La penna degli Altri 17/12/2015 14:10
La Roma è senz’anima, va avanti il piccolo Spezia. Garcia appeso a un filo
LA REPUBBLICA (M. PINCI) - In un pomeriggio capitolino la Roma è implosa, abbandonandosi a un ingestibile desiderio di autodistruzione, una pulsione di morte, direbbe Freud. La furia autolesionista di un gruppo svuotato nell’anima provoca l’imponderabile trasformando un tranquillo ottavo di coppa Italia in uno psicodramma lungo due ore e mezza. La Roma si accanisce su quel che resta di sé, infilando l’ennesima giornata di dolore. Il funerale della squadra che avrebbe dovuto diventare una regina lo celebra il piccolo Spezia di Di Carlo, che ai rigori si prende i quarti correndo a festeggiare in un Olimpico silente e deserto (7167 paganti) sotto la curva dei quasi 3mila tifosi venuti dalla Liguria.

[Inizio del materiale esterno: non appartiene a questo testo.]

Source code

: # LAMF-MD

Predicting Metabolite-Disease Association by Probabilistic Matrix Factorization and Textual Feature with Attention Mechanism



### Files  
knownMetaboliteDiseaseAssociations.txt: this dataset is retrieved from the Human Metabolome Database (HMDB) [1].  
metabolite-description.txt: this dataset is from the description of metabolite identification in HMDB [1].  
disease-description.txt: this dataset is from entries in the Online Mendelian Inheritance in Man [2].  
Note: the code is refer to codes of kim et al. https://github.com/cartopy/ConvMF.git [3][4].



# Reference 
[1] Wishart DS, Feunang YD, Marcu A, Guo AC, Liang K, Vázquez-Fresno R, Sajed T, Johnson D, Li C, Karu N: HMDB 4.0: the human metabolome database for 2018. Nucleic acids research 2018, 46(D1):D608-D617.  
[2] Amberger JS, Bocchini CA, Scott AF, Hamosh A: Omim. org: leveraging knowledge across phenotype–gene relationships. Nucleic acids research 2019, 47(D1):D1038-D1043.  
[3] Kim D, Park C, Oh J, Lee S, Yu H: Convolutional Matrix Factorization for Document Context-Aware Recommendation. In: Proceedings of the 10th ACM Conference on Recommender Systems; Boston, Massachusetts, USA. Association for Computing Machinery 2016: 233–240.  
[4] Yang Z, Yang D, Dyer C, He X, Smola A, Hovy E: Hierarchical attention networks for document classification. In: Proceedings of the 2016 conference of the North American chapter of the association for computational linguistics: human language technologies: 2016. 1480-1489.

Mentre l’altro pezzetto di stadio contestava Garcia, per la prima volta, dopo il terzo 0-0 consecutivo (prima Bate e Napoli) e i due rigori sciagurati di Pjanic (traversa) e Dzeko (altissimo), gli artefici della vittoria con la Juve che ad agosto aveva illuso, diventati oggi invece costosissime icone della disfatta. «Sosterrò la squadra fino alla morte», dice Garcia, evocando forse quello che vede: un epilogo. Evidente, nei fatti e nei numeri dell’anno 2015, in cui la Roma è quinta con 5 punti meno della Fiorentina. E in quelli di una partita in cui sono serviti 120 minuti e 3 rigori per fare un gol alla terzultima difesa della serie B, che ne aveva presi 5 a Trapani e altrettanti a Cesena.